Charleston, South Carolina is one of the oldest cities in the entire United States. Originally it was founded in 1670 and was named after King Charles II of England in his honor. Geographically lying on the Atlantic coast, this port city was a major hub for shipments of all kinds from the Caribbean. Even with centuries worth of wear and tear from the elements, Charleston is still alive with the vibrant Colonial architecture that it was built on and prides itself to visitors. One such place is the Battery Carriage House. It’s style, while not Colonial, is more pre-Civil War era in design. For an inn that’s over 176 years old, the Battery Carriage House certainly has its share of experience in the paranormal.
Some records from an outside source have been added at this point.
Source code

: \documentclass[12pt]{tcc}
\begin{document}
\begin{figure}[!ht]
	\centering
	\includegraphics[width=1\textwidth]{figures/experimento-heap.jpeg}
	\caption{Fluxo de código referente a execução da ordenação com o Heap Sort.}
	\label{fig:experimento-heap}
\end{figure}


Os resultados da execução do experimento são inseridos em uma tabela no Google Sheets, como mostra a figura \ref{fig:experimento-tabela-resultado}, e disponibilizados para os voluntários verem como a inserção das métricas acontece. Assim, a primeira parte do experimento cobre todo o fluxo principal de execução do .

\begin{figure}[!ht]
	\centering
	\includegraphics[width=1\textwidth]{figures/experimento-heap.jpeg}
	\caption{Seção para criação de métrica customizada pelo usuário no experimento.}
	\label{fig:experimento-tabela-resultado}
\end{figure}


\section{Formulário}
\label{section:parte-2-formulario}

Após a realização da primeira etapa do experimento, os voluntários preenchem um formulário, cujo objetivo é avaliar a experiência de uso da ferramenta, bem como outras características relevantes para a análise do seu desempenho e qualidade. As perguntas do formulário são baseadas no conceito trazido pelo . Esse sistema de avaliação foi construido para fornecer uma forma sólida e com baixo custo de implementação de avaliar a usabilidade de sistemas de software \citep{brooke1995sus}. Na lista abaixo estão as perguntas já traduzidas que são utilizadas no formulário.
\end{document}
Is the Battery Carriage House Inn Haunted?
The Battery House was originally built in 1843 by a man named Samuel Stevens. Looking to seize the momentum of the busy ports, Stevens constructed one sizable homestyle inn that was actually neoclassical in design. Over the years, and through the Civil War, the Battery House changed both in ownership and size. The inn has had decades of success with its luxurious interiors and outdoor garden areas that capture the old world charm of Charleston. As magnificently beautiful an inn as the Battery House is, it does harbor a small array of paranormal entities that to this day are not quite explained.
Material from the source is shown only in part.